START ENTRIES PROVIDED

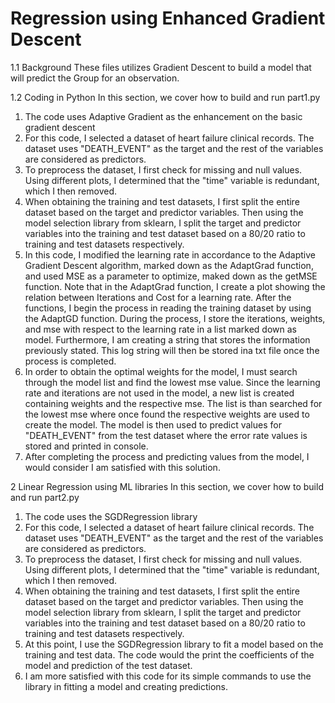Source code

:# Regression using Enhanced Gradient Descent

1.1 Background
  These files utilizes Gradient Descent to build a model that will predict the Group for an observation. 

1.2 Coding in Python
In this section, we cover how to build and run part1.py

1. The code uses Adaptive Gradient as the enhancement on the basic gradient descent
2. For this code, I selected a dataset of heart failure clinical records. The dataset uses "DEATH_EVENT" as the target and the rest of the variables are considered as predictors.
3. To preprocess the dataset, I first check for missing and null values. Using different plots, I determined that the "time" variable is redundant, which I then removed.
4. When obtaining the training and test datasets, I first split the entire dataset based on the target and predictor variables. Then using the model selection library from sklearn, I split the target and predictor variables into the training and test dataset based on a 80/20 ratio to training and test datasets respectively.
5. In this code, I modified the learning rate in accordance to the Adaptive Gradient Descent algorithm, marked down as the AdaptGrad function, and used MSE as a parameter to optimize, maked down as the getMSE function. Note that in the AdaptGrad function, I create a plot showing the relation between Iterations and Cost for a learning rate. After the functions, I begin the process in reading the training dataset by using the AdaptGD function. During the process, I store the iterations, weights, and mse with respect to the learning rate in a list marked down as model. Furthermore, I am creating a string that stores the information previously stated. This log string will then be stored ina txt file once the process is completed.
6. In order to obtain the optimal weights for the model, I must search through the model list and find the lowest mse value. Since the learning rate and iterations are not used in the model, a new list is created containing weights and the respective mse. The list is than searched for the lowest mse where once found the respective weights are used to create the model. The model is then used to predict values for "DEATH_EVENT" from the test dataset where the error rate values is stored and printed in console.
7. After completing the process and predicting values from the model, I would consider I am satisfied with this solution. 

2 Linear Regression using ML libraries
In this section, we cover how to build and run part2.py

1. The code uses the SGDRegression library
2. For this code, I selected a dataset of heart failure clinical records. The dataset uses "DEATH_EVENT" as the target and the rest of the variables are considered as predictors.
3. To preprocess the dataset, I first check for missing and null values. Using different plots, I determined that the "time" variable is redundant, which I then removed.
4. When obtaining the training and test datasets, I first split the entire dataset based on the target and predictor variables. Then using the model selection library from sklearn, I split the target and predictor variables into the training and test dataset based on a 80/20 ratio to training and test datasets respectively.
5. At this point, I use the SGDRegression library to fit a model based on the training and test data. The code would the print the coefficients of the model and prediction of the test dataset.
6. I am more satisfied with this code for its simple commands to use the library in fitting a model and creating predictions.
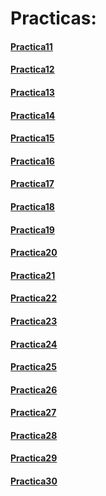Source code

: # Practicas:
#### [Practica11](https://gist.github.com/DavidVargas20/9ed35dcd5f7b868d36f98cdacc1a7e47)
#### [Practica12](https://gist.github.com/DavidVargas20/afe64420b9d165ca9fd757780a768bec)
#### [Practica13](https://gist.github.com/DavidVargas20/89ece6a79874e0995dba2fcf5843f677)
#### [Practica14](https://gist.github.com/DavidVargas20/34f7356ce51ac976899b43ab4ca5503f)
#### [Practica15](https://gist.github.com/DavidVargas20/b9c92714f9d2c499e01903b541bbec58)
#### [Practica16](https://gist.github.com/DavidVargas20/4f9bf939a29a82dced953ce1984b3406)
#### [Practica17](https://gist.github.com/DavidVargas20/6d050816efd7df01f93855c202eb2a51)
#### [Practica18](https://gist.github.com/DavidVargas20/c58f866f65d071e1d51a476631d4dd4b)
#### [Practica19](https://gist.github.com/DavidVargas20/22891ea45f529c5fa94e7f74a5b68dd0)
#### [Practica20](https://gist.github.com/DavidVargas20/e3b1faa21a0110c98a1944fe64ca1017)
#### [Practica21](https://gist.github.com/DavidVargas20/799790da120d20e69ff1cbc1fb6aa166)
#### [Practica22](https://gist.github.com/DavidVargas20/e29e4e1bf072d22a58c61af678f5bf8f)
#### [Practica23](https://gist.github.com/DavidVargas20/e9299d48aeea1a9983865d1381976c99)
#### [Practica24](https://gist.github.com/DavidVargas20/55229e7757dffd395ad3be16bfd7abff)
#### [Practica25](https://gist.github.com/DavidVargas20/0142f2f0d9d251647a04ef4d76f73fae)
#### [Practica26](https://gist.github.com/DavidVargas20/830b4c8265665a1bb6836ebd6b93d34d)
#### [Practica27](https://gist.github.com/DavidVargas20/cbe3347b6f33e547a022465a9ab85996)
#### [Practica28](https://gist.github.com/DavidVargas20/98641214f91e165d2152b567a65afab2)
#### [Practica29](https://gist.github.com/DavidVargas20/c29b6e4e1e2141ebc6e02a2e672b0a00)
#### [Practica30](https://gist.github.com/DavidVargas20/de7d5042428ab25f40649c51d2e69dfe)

END ENTRIES PROVIDED

Please show all lines from the entries that contain the word "build".

- RESULT OF THIS EXERCISE:
  These files utilizes Gradient Descent to build a model that will predict the Group for an observation. 
In this section, we cover how to build and run part1.py
In this section, we cover how to build and run part2.py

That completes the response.